### What is expected
Every entry here should be copied exactly.

### Excerpted records
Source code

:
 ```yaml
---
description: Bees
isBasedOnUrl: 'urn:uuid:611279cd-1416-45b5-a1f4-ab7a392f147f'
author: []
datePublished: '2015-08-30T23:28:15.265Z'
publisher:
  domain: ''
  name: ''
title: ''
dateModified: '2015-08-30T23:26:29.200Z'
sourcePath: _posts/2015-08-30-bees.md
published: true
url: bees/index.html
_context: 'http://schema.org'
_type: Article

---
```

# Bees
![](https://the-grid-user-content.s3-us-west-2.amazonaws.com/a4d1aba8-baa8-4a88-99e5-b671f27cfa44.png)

### Answer space
Source code

:
 ```yaml
---
description: Bees
isBasedOnUrl: 'urn:uuid:611279cd-1416-45b5-a1f4-ab7a392f147f'
author: []
datePublished: '2015-08-30T23:28:15.265Z'
publisher:
  domain: ''
  name: ''
title: ''
dateModified: '2015-08-30T23:26:29.200Z'
sourcePath: _posts/2015-08-30-bees.md
published: true
url: bees/index.html
_context: 'http://schema.org'
_type: Article

---
```

# Bees
![](https://the-grid-user-content.s3-us-west-2.amazonaws.com/a4d1aba8-baa8-4a88-99e5-b671f27cfa44.png)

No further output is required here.